The Ghastly Lawn Ornament Thread

This was not in my neighborhood (thank Jahweh!) but rather on a quiet street in Yonkers, on the lawn of a house I serviced. It was a small house, with a not over-large front lawn, which makes all the difference.

For, crammed into this relatively small space were so many holiday tchatchkes of various kitsch and taste levels it almost made me swoon. There were 4’ plywood candy canes, plastic toy soldiers, wire-and-light angels, reindeer, snowmen, manger scenes and sleighs crammed cheek by jowl. You could barely walk to the front door. Honest, there was so much stuff on the lawn, it looked like the Invasion of the Cheap Holiday Decorations[sup]TM[/sup]. And the stuff was just put out, with no scheme or anything. “Hey, this angel fits next to Frosty and the Squirrel Nutkin family.”

It had obviously taken this couple decades to collect this aggregation of bad taste. Vintage dreck from the 50s, 60s, 70s and maybe 80s. These people hadn’t thrown away anything. I can’t imagine where they stored it the rest of the year.

Most jarring of all was the nativity scene, lovingly re-created in glorious glow-from-within plastic (I think it was highlighted by a baby spot, as well). While just behind Wise Man #2 hovered a four foot Winnie-The-Pooh, complete with “hunny” jar on his head. I went home and searched the four Gospels and the Apocrypha, but I’m blowed if I find any mention of Pooh Bear visiting Jesu Bambino.

DDG, I bow to your brilliance. This:

is a brilliant idea! We could put an Easter Bonnet on him for Easter, a Pilgrim hat for Thanksgiving, an Uncle Sam hat for 4th of July. Think about it – sunbonnets, vulgar T-shirts, one of those Cheesehead hats that people wear to Green Bay Packer games… The tasteless variations are endless! I really, really want one of these!

Jess

Oh, oh! I thought of another one! We could put a King Henry the Eighth crown and cape on him and have him holding a giant turkey leg… Oh, wouldn’t that be cool?

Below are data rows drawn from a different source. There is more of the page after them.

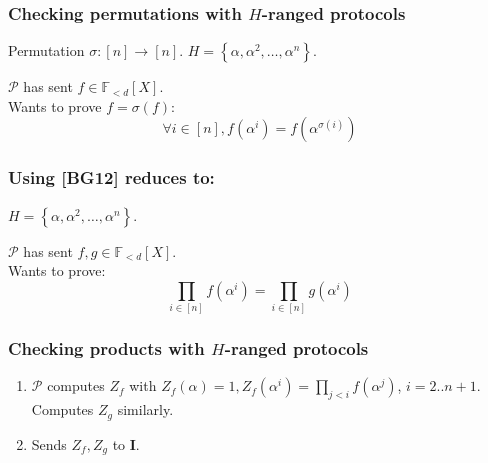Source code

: \documentclass[shadesubsections,trans,14pt,mathserif]{beamer}
\newcommand{\F}{\ensuremath{\mathbb F}}
\newcommand{\set}[1]{\ensuremath{\left\{#1\right\}}}
\newcommand{\prv}{\ensuremath{\mathcal{P}}}
\newcommand{\polysofdeg}[1]{\F_{< #1}[X]}
\newcommand{\ideal}{\mathbf{I}}
\newcommand{\gen}{\alpha}
\begin{document}
\begin{frame}
\frametitle{Checking permutations with $H$-ranged protocols}   %
 Permutation $\sigma: [n]\to [n]$.
 $H=\set{\gen,\gen^2,\ldots,\gen^n}$.\\
 \vspace{0.2in}
 
 $\prv$ has sent $f\in \polysofdeg{d}$.\\
 \vspace{0.2in}
 Wants to prove $f=\sigma(f)$:
 \[\forall i\in [n], f(\gen^i) = f(\gen^{\sigma(i)})\]

 

\end{frame}
\begin{frame}
\frametitle{Using [BG12] reduces to:}   %
 $H=\set{\gen,\gen^2,\ldots,\gen^n}$.\\
 \vspace{0.2in}
 
 $\prv$ has sent $f,g\in \polysofdeg{d}$.\\
 \vspace{0.2in}
 Wants to prove:
 \[\prod_{i\in [n]}  f(\gen^i) = \prod_{i\in [n]} g(\gen^i)\]

 

\end{frame}




\begin{frame}
\frametitle{Checking products with $H$-ranged protocols}   %
 \begin{enumerate}
  \item $\prv$ computes $Z_f$ with 
  $ Z_f(\gen)=1, Z_f(\gen^i) = \prod_{j<i}  f(\gen^j)$, {\small{$i=2..n+1$}}.
  Computes $Z_g$ similarly.
  \item Sends $Z_f,Z_g$ to $\ideal$.

 \end{enumerate}


\end{frame}
\end{document}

Jess (who really needs to get a life)

Seasonal:

  • Like many of you, we’ve also been overrun by irradiated motorized deer. I’m thinking of taking a couple out with tracer rounds.

Non-Seasonal:

  • Who in the hell actually belives that putting a couple of concrete lions magnificently perched at the end of their cracked sidewalk makes their casa more grand is just begging for a call from an aluminum siding salesman. The only thing that could improve this look would be to put a Finch Hatton tombstone beside them.

If you’re going to spend the money, go ahead and get Sphinxes.

New neighbors moved in over the summer.

Shortly before Halloween, they put up some decorations which really just freaked my kids out. Not monsters, but a five foot racoon, dressed in a red plaid suit - ala Basil Rathbone as Sherlock Holmes. The racoon is looking at a pocket watch, and holds a french horn in the other hand. Just plain freaky.

This past weekend, we discovered who the racoon was expecting. A large goose appeared, similarly dressed. We are now speculating as to what could possibly come next. A bear dressed as a cop? A weasel in a bustle?

Before the appearance of the goose, I wanted to go and move the racoon slightly closer to the house each night, so that eventually, they would open their front door and have this monstrosity looking them in the face, but just couldn’t bring myself to get that close to it.

Just remembered another one. It’s a year round “decoration”. In a neighborhood of upscale homes is one house which has a lifesize baby elephant by the driveway, a giraffe by the front walk, and a tiger on the lawn. WTF?

There’s one north of Austin, and there’s a patio furnishings store in Ft. Worth that have a bunch of concrete statues. Do give the Ft. Worth store credit, it looks like the statues are more of an attention getter than a money-maker.

Once my uncle and his new wife came up from Austin to visit us. His wife had spotted the store north of Austin and thought the life-size gorilla was really cute. ::shudder::

**Jess ** You can bow to **DDG ** for the cross dressing Buddha, but it was ***I *** Shirley Ujest who wrote that.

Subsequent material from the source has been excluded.